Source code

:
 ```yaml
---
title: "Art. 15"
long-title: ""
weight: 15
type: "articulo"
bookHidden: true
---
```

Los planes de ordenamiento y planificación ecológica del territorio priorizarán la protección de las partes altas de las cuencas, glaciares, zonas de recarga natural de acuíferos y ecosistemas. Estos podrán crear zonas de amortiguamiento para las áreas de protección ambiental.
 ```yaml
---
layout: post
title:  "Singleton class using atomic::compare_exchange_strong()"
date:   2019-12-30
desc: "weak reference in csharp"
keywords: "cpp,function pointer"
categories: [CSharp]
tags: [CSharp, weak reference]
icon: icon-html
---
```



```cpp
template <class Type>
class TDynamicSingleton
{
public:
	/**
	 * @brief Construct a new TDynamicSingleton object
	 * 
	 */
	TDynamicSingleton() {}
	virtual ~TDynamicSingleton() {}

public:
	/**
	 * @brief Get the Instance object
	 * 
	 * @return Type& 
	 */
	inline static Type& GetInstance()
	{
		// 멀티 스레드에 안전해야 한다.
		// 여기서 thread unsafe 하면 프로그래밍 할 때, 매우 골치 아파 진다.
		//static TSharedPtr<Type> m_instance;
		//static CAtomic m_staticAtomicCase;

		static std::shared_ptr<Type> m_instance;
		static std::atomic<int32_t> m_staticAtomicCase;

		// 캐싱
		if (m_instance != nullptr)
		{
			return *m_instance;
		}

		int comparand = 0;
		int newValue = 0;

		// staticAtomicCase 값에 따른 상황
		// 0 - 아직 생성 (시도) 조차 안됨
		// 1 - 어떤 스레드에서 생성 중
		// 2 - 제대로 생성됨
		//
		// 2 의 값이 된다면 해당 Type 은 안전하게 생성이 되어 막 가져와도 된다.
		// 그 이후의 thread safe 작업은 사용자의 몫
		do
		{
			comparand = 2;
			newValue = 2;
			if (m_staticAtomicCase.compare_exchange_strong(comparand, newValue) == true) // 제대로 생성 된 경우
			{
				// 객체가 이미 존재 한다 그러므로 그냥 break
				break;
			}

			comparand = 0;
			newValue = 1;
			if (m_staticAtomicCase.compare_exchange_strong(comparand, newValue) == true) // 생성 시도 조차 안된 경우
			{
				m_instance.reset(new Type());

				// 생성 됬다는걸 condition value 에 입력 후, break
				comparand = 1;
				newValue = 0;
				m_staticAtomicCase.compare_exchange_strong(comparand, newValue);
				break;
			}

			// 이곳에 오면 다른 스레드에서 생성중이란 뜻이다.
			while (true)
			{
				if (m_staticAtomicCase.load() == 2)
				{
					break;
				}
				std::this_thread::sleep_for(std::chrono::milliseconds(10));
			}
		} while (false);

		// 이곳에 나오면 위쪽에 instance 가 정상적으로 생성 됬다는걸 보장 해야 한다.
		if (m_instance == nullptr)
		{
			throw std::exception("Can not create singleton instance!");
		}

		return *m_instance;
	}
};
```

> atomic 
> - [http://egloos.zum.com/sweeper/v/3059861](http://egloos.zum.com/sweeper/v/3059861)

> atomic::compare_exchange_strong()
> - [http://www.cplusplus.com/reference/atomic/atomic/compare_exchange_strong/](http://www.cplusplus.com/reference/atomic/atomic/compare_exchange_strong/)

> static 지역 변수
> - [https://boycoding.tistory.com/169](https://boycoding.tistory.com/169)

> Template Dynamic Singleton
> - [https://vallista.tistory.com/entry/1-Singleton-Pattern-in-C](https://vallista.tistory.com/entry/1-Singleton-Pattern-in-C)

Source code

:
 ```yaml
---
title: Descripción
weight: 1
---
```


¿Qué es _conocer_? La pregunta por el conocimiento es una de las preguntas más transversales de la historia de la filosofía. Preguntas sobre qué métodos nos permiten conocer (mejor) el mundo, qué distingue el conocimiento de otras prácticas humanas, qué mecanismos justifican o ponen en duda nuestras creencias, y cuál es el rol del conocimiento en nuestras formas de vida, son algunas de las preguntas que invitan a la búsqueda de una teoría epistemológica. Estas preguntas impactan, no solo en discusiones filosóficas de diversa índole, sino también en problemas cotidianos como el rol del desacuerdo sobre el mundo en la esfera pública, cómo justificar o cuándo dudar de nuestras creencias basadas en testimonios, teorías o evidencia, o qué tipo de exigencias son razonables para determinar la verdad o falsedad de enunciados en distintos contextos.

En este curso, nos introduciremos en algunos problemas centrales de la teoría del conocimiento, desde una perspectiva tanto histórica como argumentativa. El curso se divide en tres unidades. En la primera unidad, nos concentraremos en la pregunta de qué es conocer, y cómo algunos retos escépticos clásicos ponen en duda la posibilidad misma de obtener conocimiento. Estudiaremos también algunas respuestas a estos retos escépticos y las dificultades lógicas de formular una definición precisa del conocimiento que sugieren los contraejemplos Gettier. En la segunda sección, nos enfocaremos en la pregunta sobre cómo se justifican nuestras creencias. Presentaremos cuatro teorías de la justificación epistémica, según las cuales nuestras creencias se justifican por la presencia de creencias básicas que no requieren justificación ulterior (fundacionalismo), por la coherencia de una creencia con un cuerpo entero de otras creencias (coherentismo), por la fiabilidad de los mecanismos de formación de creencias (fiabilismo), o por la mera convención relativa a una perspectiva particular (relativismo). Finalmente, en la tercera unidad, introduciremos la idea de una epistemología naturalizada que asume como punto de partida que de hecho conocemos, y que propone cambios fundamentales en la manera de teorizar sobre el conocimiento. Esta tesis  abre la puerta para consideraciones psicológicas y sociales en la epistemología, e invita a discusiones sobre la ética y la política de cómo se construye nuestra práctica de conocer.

┄┄┄┄┄┄

__Activity__
Output the whole listing exactly, leaving nothing out.

__Task solution__
Source code

:
 ```yaml
---
title: "Art. 15"
long-title: ""
weight: 15
type: "articulo"
bookHidden: true
---
```

Los planes de ordenamiento y planificación ecológica del territorio priorizarán la protección de las partes altas de las cuencas, glaciares, zonas de recarga natural de acuíferos y ecosistemas. Estos podrán crear zonas de amortiguamiento para las áreas de protección ambiental.
 ```yaml
---
layout: post
title:  "Singleton class using atomic::compare_exchange_strong()"
date:   2019-12-30
desc: "weak reference in csharp"
keywords: "cpp,function pointer"
categories: [CSharp]
tags: [CSharp, weak reference]
icon: icon-html
---
```



```cpp
template <class Type>
class TDynamicSingleton
{
public:
	/**
	 * @brief Construct a new TDynamicSingleton object
	 * 
	 */
	TDynamicSingleton() {}
	virtual ~TDynamicSingleton() {}

public:
	/**
	 * @brief Get the Instance object
	 * 
	 * @return Type& 
	 */
	inline static Type& GetInstance()
	{
		// 멀티 스레드에 안전해야 한다.
		// 여기서 thread unsafe 하면 프로그래밍 할 때, 매우 골치 아파 진다.
		//static TSharedPtr<Type> m_instance;
		//static CAtomic m_staticAtomicCase;

		static std::shared_ptr<Type> m_instance;
		static std::atomic<int32_t> m_staticAtomicCase;

		// 캐싱
		if (m_instance != nullptr)
		{
			return *m_instance;
		}

		int comparand = 0;
		int newValue = 0;

		// staticAtomicCase 값에 따른 상황
		// 0 - 아직 생성 (시도) 조차 안됨
		// 1 - 어떤 스레드에서 생성 중
		// 2 - 제대로 생성됨
		//
		// 2 의 값이 된다면 해당 Type 은 안전하게 생성이 되어 막 가져와도 된다.
		// 그 이후의 thread safe 작업은 사용자의 몫
		do
		{
			comparand = 2;
			newValue = 2;
			if (m_staticAtomicCase.compare_exchange_strong(comparand, newValue) == true) // 제대로 생성 된 경우
			{
				// 객체가 이미 존재 한다 그러므로 그냥 break
				break;
			}

			comparand = 0;
			newValue = 1;
			if (m_staticAtomicCase.compare_exchange_strong(comparand, newValue) == true) // 생성 시도 조차 안된 경우
			{
				m_instance.reset(new Type());

				// 생성 됬다는걸 condition value 에 입력 후, break
				comparand = 1;
				newValue = 0;
				m_staticAtomicCase.compare_exchange_strong(comparand, newValue);
				break;
			}

			// 이곳에 오면 다른 스레드에서 생성중이란 뜻이다.
			while (true)
			{
				if (m_staticAtomicCase.load() == 2)
				{
					break;
				}
				std::this_thread::sleep_for(std::chrono::milliseconds(10));
			}
		} while (false);

		// 이곳에 나오면 위쪽에 instance 가 정상적으로 생성 됬다는걸 보장 해야 한다.
		if (m_instance == nullptr)
		{
			throw std::exception("Can not create singleton instance!");
		}

		return *m_instance;
	}
};
```

> atomic 
> - [http://egloos.zum.com/sweeper/v/3059861](http://egloos.zum.com/sweeper/v/3059861)

> atomic::compare_exchange_strong()
> - [http://www.cplusplus.com/reference/atomic/atomic/compare_exchange_strong/](http://www.cplusplus.com/reference/atomic/atomic/compare_exchange_strong/)

> static 지역 변수
> - [https://boycoding.tistory.com/169](https://boycoding.tistory.com/169)

> Template Dynamic Singleton
> - [https://vallista.tistory.com/entry/1-Singleton-Pattern-in-C](https://vallista.tistory.com/entry/1-Singleton-Pattern-in-C)

Source code

:
 ```yaml
---
title: Descripción
weight: 1
---
```


¿Qué es _conocer_? La pregunta por el conocimiento es una de las preguntas más transversales de la historia de la filosofía. Preguntas sobre qué métodos nos permiten conocer (mejor) el mundo, qué distingue el conocimiento de otras prácticas humanas, qué mecanismos justifican o ponen en duda nuestras creencias, y cuál es el rol del conocimiento en nuestras formas de vida, son algunas de las preguntas que invitan a la búsqueda de una teoría epistemológica. Estas preguntas impactan, no solo en discusiones filosóficas de diversa índole, sino también en problemas cotidianos como el rol del desacuerdo sobre el mundo en la esfera pública, cómo justificar o cuándo dudar de nuestras creencias basadas en testimonios, teorías o evidencia, o qué tipo de exigencias son razonables para determinar la verdad o falsedad de enunciados en distintos contextos.

En este curso, nos introduciremos en algunos problemas centrales de la teoría del conocimiento, desde una perspectiva tanto histórica como argumentativa. El curso se divide en tres unidades. En la primera unidad, nos concentraremos en la pregunta de qué es conocer, y cómo algunos retos escépticos clásicos ponen en duda la posibilidad misma de obtener conocimiento. Estudiaremos también algunas respuestas a estos retos escépticos y las dificultades lógicas de formular una definición precisa del conocimiento que sugieren los contraejemplos Gettier. En la segunda sección, nos enfocaremos en la pregunta sobre cómo se justifican nuestras creencias. Presentaremos cuatro teorías de la justificación epistémica, según las cuales nuestras creencias se justifican por la presencia de creencias básicas que no requieren justificación ulterior (fundacionalismo), por la coherencia de una creencia con un cuerpo entero de otras creencias (coherentismo), por la fiabilidad de los mecanismos de formación de creencias (fiabilismo), o por la mera convención relativa a una perspectiva particular (relativismo). Finalmente, en la tercera unidad, introduciremos la idea de una epistemología naturalizada que asume como punto de partida que de hecho conocemos, y que propone cambios fundamentales en la manera de teorizar sobre el conocimiento. Esta tesis  abre la puerta para consideraciones psicológicas y sociales en la epistemología, e invita a discusiones sobre la ética y la política de cómo se construye nuestra práctica de conocer.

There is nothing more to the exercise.